According to a statement for the record from Comey released Wednesday on the intelligence committee’s website, after a Feb. 14 meeting in the Oval Office, Trump asked to meet privately with Comey and said he wanted to talk about Flynn, who had been fired the previous day. The president began by saying Flynn hadn’t done anything wrong in speaking with the Russians but that he had had to let him go because he had misled the vice president. “He is a good guy and has been through a lot. …I hope you can see your way clear to letting this go, to letting Flynn go. He is a good guy. I hope you can let this go,” Comey quoted Trump as saying in his statement.

Comey added that he only agreed that Flynn was a good guy but did not say he would let anything go.
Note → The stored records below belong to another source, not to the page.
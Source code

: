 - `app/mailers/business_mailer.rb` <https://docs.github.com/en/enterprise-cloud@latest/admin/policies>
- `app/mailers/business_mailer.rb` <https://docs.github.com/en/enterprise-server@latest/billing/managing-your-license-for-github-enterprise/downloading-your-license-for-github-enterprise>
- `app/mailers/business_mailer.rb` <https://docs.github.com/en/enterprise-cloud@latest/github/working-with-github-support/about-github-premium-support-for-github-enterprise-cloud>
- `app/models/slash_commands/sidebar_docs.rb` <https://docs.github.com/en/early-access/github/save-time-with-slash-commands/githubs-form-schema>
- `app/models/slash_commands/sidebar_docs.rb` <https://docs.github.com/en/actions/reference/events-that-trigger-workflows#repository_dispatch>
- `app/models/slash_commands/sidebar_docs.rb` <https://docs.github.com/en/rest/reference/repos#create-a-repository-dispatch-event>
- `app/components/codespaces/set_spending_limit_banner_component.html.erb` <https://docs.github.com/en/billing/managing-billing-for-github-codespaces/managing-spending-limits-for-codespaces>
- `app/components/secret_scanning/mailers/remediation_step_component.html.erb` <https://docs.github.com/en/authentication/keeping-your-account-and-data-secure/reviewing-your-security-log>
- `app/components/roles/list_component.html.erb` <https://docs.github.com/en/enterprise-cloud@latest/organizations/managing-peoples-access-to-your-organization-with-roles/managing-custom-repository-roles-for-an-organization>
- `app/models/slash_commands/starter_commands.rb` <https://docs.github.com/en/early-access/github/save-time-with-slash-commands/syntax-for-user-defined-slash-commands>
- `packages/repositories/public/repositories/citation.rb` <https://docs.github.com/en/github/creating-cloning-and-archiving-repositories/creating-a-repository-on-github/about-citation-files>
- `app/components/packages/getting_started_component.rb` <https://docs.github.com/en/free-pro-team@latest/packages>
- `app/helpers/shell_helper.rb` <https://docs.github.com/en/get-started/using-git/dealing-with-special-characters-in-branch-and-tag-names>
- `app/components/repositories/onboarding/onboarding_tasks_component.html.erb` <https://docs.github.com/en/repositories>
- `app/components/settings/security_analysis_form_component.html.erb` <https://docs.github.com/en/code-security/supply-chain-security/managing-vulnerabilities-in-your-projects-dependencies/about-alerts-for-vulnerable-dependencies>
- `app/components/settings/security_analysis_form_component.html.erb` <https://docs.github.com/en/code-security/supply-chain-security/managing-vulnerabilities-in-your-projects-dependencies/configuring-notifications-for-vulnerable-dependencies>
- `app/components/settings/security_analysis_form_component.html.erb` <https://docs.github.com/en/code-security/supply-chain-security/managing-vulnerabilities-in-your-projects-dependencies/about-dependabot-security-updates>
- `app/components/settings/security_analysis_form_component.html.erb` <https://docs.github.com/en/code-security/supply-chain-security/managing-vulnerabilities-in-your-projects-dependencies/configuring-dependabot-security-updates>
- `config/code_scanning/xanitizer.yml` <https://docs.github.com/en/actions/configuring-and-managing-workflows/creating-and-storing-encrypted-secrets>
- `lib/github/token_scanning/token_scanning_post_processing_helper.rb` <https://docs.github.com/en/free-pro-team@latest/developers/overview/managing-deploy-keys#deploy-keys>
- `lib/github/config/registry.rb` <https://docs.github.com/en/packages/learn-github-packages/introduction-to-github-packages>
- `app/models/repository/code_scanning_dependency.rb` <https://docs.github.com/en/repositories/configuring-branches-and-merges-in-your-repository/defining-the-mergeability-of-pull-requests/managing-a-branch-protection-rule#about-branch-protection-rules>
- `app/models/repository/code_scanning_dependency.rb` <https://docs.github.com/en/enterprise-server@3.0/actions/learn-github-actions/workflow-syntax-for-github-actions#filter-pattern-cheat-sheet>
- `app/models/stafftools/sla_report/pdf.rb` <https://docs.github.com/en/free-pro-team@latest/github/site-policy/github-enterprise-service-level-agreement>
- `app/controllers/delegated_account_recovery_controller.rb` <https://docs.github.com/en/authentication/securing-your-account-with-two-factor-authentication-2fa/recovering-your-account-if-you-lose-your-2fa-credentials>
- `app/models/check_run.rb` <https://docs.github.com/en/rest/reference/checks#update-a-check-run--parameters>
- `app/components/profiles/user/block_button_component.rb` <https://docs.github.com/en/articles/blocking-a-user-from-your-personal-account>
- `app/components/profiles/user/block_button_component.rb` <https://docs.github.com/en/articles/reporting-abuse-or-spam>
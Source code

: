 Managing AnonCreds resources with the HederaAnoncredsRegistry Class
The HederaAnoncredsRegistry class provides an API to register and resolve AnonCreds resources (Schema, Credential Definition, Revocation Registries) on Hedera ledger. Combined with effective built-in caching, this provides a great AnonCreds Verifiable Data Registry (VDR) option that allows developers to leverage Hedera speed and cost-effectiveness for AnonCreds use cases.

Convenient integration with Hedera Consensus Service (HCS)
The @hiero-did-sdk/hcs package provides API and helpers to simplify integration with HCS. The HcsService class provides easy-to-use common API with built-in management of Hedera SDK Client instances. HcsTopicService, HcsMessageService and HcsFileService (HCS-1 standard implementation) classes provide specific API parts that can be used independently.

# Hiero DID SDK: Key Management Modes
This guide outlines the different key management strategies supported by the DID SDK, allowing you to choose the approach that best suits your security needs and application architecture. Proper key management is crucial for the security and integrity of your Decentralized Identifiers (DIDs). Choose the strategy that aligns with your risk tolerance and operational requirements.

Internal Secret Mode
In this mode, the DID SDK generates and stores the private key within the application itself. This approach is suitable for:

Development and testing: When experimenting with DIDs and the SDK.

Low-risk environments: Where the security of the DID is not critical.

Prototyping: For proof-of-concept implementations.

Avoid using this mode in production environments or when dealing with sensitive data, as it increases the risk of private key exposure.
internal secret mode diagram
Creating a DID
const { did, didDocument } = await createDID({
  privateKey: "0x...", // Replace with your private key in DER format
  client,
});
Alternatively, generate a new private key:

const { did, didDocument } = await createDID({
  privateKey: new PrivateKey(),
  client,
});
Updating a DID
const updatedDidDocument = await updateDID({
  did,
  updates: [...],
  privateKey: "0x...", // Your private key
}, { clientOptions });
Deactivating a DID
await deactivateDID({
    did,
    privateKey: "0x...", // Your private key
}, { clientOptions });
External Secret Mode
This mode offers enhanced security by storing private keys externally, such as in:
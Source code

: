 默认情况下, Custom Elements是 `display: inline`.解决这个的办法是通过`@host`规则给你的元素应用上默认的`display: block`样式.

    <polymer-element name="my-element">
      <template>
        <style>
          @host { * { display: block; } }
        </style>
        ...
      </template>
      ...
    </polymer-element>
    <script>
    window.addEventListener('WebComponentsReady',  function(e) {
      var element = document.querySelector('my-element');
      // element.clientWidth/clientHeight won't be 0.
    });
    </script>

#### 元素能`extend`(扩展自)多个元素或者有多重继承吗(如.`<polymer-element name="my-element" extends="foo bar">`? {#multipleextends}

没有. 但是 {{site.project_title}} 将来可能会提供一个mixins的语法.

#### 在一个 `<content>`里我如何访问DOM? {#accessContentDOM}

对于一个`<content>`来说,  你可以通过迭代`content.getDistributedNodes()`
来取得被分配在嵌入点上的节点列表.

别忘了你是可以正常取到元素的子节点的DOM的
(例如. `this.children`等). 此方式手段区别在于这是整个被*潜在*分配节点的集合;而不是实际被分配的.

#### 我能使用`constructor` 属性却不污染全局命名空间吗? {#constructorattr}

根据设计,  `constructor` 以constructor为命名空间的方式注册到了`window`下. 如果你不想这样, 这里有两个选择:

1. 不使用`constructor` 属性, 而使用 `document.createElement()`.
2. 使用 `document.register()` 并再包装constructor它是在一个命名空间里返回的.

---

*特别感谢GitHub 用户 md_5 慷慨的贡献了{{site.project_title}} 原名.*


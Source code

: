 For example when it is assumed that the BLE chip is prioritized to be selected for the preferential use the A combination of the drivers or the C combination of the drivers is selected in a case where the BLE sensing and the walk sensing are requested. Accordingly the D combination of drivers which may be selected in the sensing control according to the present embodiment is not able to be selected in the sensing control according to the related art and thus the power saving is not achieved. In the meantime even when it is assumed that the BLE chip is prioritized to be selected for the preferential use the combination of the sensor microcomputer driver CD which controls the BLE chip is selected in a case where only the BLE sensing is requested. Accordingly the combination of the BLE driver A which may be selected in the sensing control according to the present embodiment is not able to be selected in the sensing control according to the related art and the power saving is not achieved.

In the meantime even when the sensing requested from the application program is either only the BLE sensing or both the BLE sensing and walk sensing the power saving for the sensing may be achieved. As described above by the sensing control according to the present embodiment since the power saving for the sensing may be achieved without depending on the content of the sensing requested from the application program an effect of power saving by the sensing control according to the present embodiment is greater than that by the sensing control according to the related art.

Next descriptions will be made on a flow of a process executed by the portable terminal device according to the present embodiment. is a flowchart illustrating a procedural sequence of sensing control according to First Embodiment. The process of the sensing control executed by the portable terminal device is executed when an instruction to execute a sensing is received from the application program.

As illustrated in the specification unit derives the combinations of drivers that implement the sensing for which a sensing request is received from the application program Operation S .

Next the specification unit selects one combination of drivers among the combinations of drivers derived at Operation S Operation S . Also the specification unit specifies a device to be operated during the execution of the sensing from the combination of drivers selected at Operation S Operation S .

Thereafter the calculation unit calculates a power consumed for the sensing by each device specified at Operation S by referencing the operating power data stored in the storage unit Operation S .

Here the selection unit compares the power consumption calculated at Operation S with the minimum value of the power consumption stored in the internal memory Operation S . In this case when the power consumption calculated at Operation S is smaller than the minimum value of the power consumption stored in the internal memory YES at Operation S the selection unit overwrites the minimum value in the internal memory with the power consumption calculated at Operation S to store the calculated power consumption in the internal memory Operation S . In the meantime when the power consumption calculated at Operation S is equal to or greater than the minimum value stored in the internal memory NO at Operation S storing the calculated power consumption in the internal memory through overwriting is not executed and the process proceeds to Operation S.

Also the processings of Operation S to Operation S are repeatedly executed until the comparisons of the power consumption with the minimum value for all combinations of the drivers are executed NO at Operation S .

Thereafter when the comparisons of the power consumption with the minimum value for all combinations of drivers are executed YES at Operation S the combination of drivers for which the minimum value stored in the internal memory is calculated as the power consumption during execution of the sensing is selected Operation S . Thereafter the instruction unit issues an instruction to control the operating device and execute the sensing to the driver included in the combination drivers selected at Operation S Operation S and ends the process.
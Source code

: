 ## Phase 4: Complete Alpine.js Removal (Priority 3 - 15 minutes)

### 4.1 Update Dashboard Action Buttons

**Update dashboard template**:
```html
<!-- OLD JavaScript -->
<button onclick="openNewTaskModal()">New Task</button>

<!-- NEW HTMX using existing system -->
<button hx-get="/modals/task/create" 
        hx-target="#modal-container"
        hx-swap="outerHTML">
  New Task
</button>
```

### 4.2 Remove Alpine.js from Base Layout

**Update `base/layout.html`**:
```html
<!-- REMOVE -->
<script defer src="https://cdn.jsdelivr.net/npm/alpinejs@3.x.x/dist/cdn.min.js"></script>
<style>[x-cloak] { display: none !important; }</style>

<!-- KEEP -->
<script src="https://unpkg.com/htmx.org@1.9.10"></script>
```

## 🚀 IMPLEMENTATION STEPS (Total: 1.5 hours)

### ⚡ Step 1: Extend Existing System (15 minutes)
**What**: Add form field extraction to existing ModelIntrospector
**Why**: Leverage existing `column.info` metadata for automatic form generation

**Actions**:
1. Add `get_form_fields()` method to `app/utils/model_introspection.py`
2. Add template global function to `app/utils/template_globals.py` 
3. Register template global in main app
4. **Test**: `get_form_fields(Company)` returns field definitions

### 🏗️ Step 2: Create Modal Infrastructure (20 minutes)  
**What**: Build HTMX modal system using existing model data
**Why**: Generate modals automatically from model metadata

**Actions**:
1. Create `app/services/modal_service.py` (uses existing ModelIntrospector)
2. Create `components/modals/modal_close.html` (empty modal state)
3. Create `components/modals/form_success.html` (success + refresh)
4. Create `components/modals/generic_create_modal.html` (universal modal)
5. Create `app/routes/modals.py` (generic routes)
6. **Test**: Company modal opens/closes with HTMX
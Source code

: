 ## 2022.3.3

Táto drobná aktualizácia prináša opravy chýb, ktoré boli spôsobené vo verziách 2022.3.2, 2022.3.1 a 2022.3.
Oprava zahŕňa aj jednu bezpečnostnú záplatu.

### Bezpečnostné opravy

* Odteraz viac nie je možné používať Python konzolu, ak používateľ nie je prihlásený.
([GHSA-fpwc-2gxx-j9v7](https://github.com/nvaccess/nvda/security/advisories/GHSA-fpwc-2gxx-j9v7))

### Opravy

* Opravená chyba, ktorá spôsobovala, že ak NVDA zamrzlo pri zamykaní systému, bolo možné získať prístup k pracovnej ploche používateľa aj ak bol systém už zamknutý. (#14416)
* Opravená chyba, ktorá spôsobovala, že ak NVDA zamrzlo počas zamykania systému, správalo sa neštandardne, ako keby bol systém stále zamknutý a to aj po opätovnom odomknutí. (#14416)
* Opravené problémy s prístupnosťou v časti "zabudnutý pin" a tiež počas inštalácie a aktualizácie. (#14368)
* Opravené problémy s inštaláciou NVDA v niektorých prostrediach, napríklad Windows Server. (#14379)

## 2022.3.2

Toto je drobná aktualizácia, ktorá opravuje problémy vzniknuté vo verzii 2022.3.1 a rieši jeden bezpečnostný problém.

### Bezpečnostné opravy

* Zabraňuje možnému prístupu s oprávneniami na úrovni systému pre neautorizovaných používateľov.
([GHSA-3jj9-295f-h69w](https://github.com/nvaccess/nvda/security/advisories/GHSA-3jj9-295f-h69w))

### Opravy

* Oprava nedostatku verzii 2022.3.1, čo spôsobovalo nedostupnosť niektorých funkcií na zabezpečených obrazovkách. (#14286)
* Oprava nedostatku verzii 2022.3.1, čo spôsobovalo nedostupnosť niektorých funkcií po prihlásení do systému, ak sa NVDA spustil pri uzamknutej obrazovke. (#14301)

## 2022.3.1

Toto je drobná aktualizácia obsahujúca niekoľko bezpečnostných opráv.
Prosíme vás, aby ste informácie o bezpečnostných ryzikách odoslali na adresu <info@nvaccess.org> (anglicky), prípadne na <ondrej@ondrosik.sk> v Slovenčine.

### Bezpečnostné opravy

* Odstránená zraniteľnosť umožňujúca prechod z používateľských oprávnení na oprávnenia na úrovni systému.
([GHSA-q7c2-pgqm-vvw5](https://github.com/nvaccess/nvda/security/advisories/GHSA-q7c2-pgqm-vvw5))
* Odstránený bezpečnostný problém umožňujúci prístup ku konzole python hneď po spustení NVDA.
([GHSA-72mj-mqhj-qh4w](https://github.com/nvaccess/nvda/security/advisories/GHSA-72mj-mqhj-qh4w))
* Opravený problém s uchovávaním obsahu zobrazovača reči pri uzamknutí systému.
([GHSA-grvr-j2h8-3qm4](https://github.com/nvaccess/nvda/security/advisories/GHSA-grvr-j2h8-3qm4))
Immediately after the meeting Comey prepared an unclassified memo of the conversation about Flynn and discussed the matter with senior FBI leadership. According to his statement, Comey had “understood the President to be requesting that we drop any investigation of Flynn in connection with false statements about his conversations with the Russian ambassador in December. … it was very concerning, given the FBI’s role as an independent investigative agency.”

As part of a criminal probe in Virginia, Federal prosecutors are investigating a deal between Flynn and Turkish businessman Ekim Alptekin, a supporter of Turkish President Recep Tayyip Erdoğan and head of a Netherlands-based consulting firm called Inovo BV, as well as chairman of the Turkey-US Business Council.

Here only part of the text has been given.